Writer: Agatha Christie
Director: Ian Watt-Smith
Reviewer: Fran Beaton
The Mousetrap is a British institution. Part of our theatrical scene for sixty years now, Agatha Christie’s most famous murder mystery is celebrating its sixtieth year on stage with a regional tour. Everyone should see The Mousetrap. It might not be the most compelling of scripts, the most intelligent of plot twists, or the most vibrant of productions but everyone wants to be par to those knowing conversations about who dun’ it.
And so the regional tour is a good thing. It looks like it has been lifted directly out of the West End. The set is the same; Ian Watt-Smith’s direction is the same; all in all, the production is safe but effective.
The murder mystery takes place in a guest house recently opened by Mr. and Mrs. Ralston. The couple (Henry Luxemburg and Joanna Croll) are well matched and convincing in their naivety, despite Luxemburg’s performance verging on camp at times. Of the guests, Ryan Saunders’ performance as hyper-energetic Christopher Wren is great fun to watch and Karl Howman, playing the enigmatic Mr. Paravicini, is intriguingly sinister. A highlight is Jonathan Woolf’s portrayal of Detective Sergeant Trotter. He manages a perfect passivity with his interrogation style, letting the other strongly written characters shine through. Yet in doing this, his performance adds necessary relief alongside the parade of eccentrics.
Distracting from the competent performances are problems with the sound levels. Background noise is a frequent issue as are the microphones failing to be turned up in time for opening lines. The balance is inaccurate. Howman’s microphone is turned up so loud in his first entrance that his accent is overwhelming while Ellie Jacob’s entrance, as Miss Casewell, is nearly impossible to hear. Across the tour, one would hope these technical hitches will be ironed out.

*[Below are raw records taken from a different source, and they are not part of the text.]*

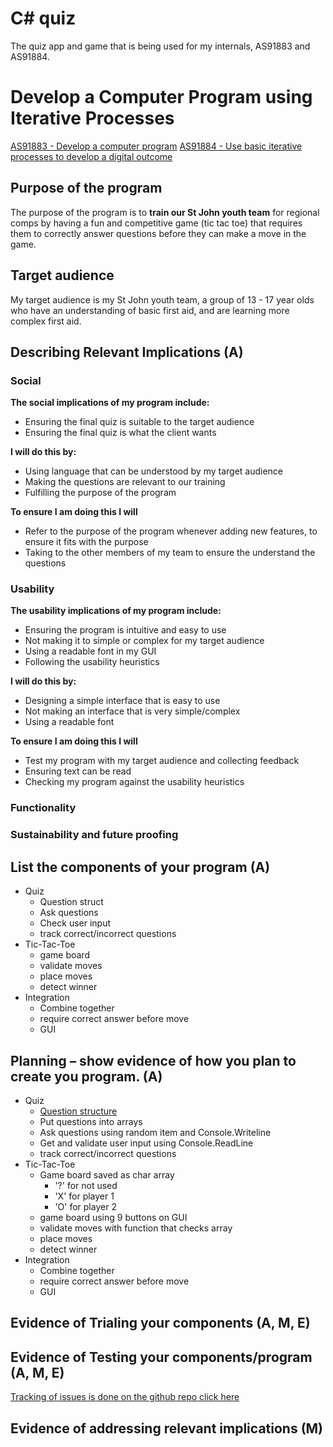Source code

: # C# quiz
The quiz app and game that is being used for my internals, AS91883 and AS91884.


# Develop a Computer Program using Iterative Processes
[AS91883 - Develop a computer program](https://www.nzqa.govt.nz/nqfdocs/ncea-resource/achievements/2019/as91883.pdf)
[AS91884 - Use basic iterative processes to develop a digital outcome](https://www.nzqa.govt.nz/nqfdocs/ncea-resource/achievements/2019/as91884.pdf)

## Purpose of the program
The purpose of the program is to **train our St John youth team** for regional comps by having a fun and competitive game (tic tac toe) that requires them to correctly answer questions before they can make a move in the game.

## Target audience
My target audience is my St John youth team, a group of 13 - 17 year olds who have an understanding of basic first aid, and are learning more complex first aid.

## Describing Relevant Implications (A)

### Social
**The social implications of my program include:**
* Ensuring the final quiz is suitable to the target audience
* Ensuring the final quiz is what the client wants

**I will do this by:**
* Using language that can be understood by my target audience
* Making the questions are relevant to our training
* Fulfilling the purpose of the program

**To ensure I am doing this I will**
* Refer to the purpose of the program whenever adding new features, to ensure it fits with the purpose
* Taking to the other members of my team to ensure the understand the questions

### Usability
**The usability implications of my program include:**
* Ensuring the program is intuitive and easy to use
* Not making it to simple or complex for my target audience
* Using a readable font in my GUI
* Following the usability heuristics

**I will do this by:**
* Designing a simple interface that is easy to use
* Not making an interface that is very simple/complex
* Using a readable font

**To ensure I am doing this I will**
* Test my program with my target audience and collecting feedback
* Ensuring text can be read
* Checking my program against the usability heuristics

### Functionality


### Sustainability and future proofing 


## List the components of your program (A)
* Quiz
    * Question struct
	* Ask questions
	* Check user input
	* track correct/incorrect questions
* Tic-Tac-Toe
	* game board
	* validate moves
	* place moves
	* detect winner
* Integration
	* Combine together
	* require correct answer before move
	* GUI
## Planning – show evidence of how you plan to create you program. (A)
* Quiz
    * [Question structure](https://www.w3schools.com/cs/cs_constructors.php)
	* Put questions into arrays
	* Ask questions using random item and Console.Writeline
	* Get and validate user input using Console.ReadLine
	* track correct/incorrect questions
* Tic-Tac-Toe
	* Game board saved as char array
		* '?' for not used
		* 'X' for player 1
		* 'O' for player 2
	* game board using 9 buttons on GUI
	* validate moves with function that checks array
	* place moves
	* detect winner
* Integration
	* Combine together
	* require correct answer before move
	* GUI

## Evidence of Trialing your components (A, M, E)

## Evidence of Testing your components/program (A, M, E)
[Tracking of issues is done on the github repo click here](https://github.com/mmoomocow/csharp-quiz/issues?q=is%3Aissue)
## Evidence of addressing relevant implications (M)

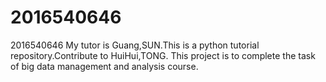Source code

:# 2016540646
2016540646
My tutor is Guang,SUN.This is a python tutorial repository.Contribute to HuiHui,TONG.
This project is to complete the task of big data management and analysis course.
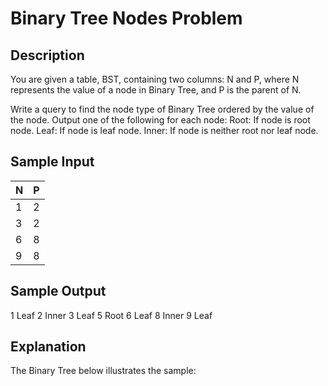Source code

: # Binary Tree Nodes Problem

## Description
You are given a table, BST, containing two columns: N and P, where N represents the value of a node in Binary Tree, and P is the parent of N.

Write a query to find the node type of Binary Tree ordered by the value of the node. Output one of the following for each node:
Root: If node is root node.
Leaf: If node is leaf node.
Inner: If node is neither root nor leaf node.

## Sample Input
| N | P |
|---|---|
| 1 | 2 |
| 3 | 2 |
| 6 | 8 |
| 9 | 8 |

## Sample Output
1 Leaf
2 Inner
3 Leaf
5 Root
6 Leaf
8 Inner
9 Leaf

## Explanation
The Binary Tree below illustrates the sample:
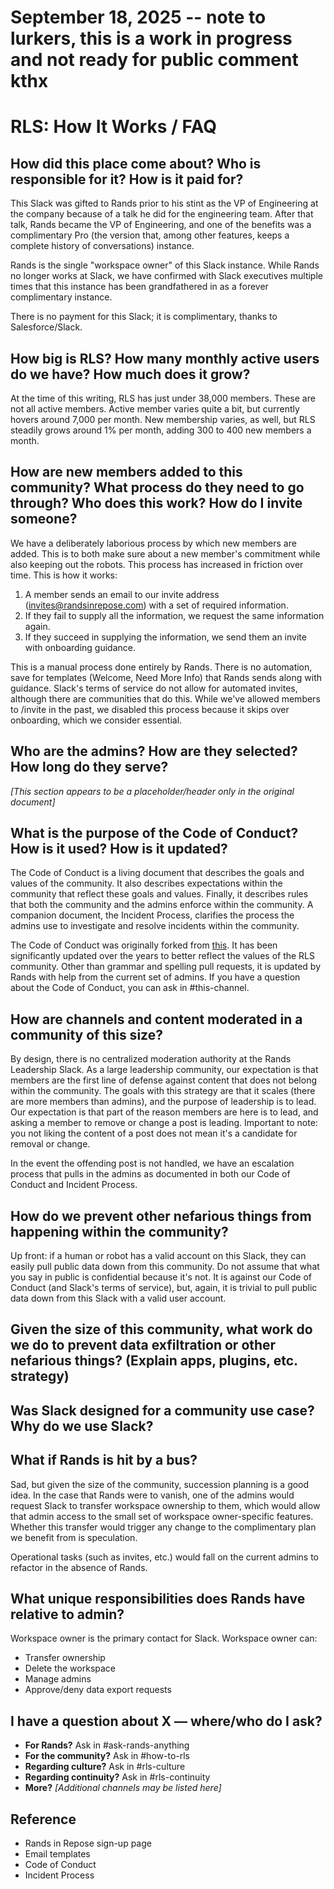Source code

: # September 18, 2025 -- note to lurkers, this is a work in progress and not ready for public comment kthx

# RLS: How It Works / FAQ

## How did this place come about? Who is responsible for it? How is it paid for?

This Slack was gifted to Rands prior to his stint as the VP of Engineering at the company because of a talk he did for the engineering team. After that talk, Rands became the VP of Engineering, and one of the benefits was a complimentary Pro (the version that, among other features, keeps a complete history of conversations) instance.

Rands is the single "workspace owner" of this Slack instance. While Rands no longer works at Slack, we have confirmed with Slack executives multiple times that this instance has been grandfathered in as a forever complimentary instance.

There is no payment for this Slack; it is complimentary, thanks to Salesforce/Slack.

## How big is RLS? How many monthly active users do we have? How much does it grow?

At the time of this writing, RLS has just under 38,000 members. These are not all active members. Active member varies quite a bit, but currently hovers around 7,000 per month. New membership varies, as well, but RLS steadily grows around 1% per month, adding 300 to 400 new members a month.

## How are new members added to this community? What process do they need to go through? Who does this work? How do I invite someone?

We have a deliberately laborious process by which new members are added. This is to both make sure about a new member's commitment while also keeping out the robots. This process has increased in friction over time. This is how it works:

1. A member sends an email to our invite address (invites@randsinrepose.com) with a set of required information.
2. If they fail to supply all the information, we request the same information again.
3. If they succeed in supplying the information, we send them an invite with onboarding guidance.

This is a manual process done entirely by Rands. There is no automation, save for templates (Welcome, Need More Info) that Rands sends along with guidance. Slack's terms of service do not allow for automated invites, although there are communities that do this. While we've allowed members to /invite in the past, we disabled this process because it skips over onboarding, which we consider essential.

## Who are the admins? How are they selected? How long do they serve?

*[This section appears to be a placeholder/header only in the original document]*

## What is the purpose of the Code of Conduct? How is it used? How is it updated?

The Code of Conduct is a living document that describes the goals and values of the community. It also describes expectations within the community that reflect these goals and values. Finally, it describes rules that both the community and the admins enforce within the community. A companion document, the Incident Process, clarifies the process the admins use to investigate and resolve incidents within the community.

The Code of Conduct was originally forked from [this](https://indieweb.org/code-of-conduct). It has been significantly updated over the years to better reflect the values of the RLS community. Other than grammar and spelling pull requests, it is updated by Rands with help from the current set of admins. If you have a question about the Code of Conduct, you can ask in #this-channel.

## How are channels and content moderated in a community of this size?

By design, there is no centralized moderation authority at the Rands Leadership Slack. As a large leadership community, our expectation is that members are the first line of defense against content that does not belong within the community. The goals with this strategy are that it scales (there are more members than admins), and the purpose of leadership is to lead. Our expectation is that part of the reason members are here is to lead, and asking a member to remove or change a post is leading. Important to note: you not liking the content of a post does not mean it's a candidate for removal or change.

In the event the offending post is not handled, we have an escalation process that pulls in the admins as documented in both our Code of Conduct and Incident Process.

## How do we prevent other nefarious things from happening within the community?

Up front: if a human or robot has a valid account on this Slack, they can easily pull public data down from this community. Do not assume that what you say in public is confidential because it's not. It is against our Code of Conduct (and Slack's terms of service), but, again, it is trivial to pull public data down from this Slack with a valid user account.

## Given the size of this community, what work do we do to prevent data exfiltration or other nefarious things? (Explain apps, plugins, etc. strategy)

## Was Slack designed for a community use case? Why do we use Slack?

## What if Rands is hit by a bus?

Sad, but given the size of the community, succession planning is a good idea. In the case that Rands were to vanish, one of the admins would request Slack to transfer workspace ownership to them, which would allow that admin access to the small set of workspace owner-specific features. Whether this transfer would trigger any change to the complimentary plan we benefit from is speculation.

Operational tasks (such as invites, etc.) would fall on the current admins to refactor in the absence of Rands.

## What unique responsibilities does Rands have relative to admin?

Workspace owner is the primary contact for Slack. Workspace owner can:

- Transfer ownership
- Delete the workspace
- Manage admins
- Approve/deny data export requests

## I have a question about X — where/who do I ask?

- **For Rands?** Ask in #ask-rands-anything
- **For the community?** Ask in #how-to-rls
- **Regarding culture?** Ask in #rls-culture
- **Regarding continuity?** Ask in #rls-continuity
- **More?** *[Additional channels may be listed here]*

## Reference

- Rands in Repose sign-up page
- Email templates
- Code of Conduct
- Incident Process
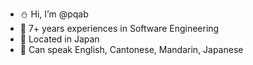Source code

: - :snowman: Hi, I’m @pqab
- :rocket: 7+ years experiences in Software Engineering
- :japanese_castle: Located in Japan
- :speech_balloon: Can speak English, Cantonese, Mandarin, Japanese
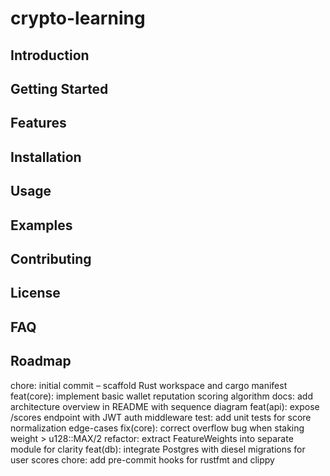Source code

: # crypto-learning
## Introduction
## Getting Started  
## Features
## Installation
## Usage
## Examples
## Contributing
## License
## FAQ
## Roadmap
chore: initial commit – scaffold Rust workspace and cargo manifest
feat(core): implement basic wallet reputation scoring algorithm
docs: add architecture overview in README with sequence diagram
feat(api): expose /scores endpoint with JWT auth middleware
test: add unit tests for score normalization edge-cases
fix(core): correct overflow bug when staking weight > u128::MAX/2
refactor: extract FeatureWeights into separate module for clarity
feat(db): integrate Postgres with diesel migrations for user scores
chore: add pre-commit hooks for rustfmt and clippy
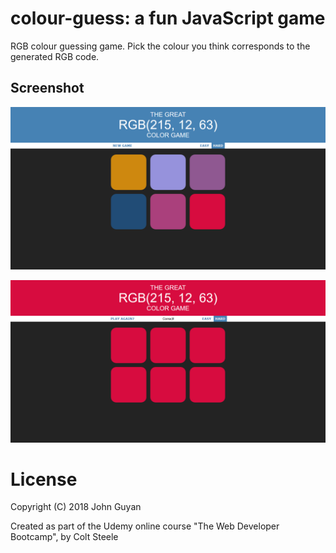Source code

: # colour-guess: a fun JavaScript game

RGB colour guessing game. Pick the colour you think corresponds to the generated RGB code.

## Screenshot

![Ready Screenshot](assets/img/screenshot1.png)

![Won Screenshot](assets/img/screenshot2.png)

# License
Copyright (C) 2018 John Guyan

Created as part of the Udemy online course "The Web Developer Bootcamp", by Colt Steele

Ultimately, The Mousetrap has been running for sixty years for a reason: the audience enjoys the complicity with the murderer. As with the West End performance, one of the characters steps forward after the curtain call to request your silence regarding the identity of the murderer. For this reason, it will continue to run. And for this reason everyone should go see it. This production is as good as any will be: it tells a decent story with consummate performances. It is accessible and enjoyable. It might not break theatrical taboos, push at conventions or make any sort of statement but it is a great night out and is something that everyone should experience.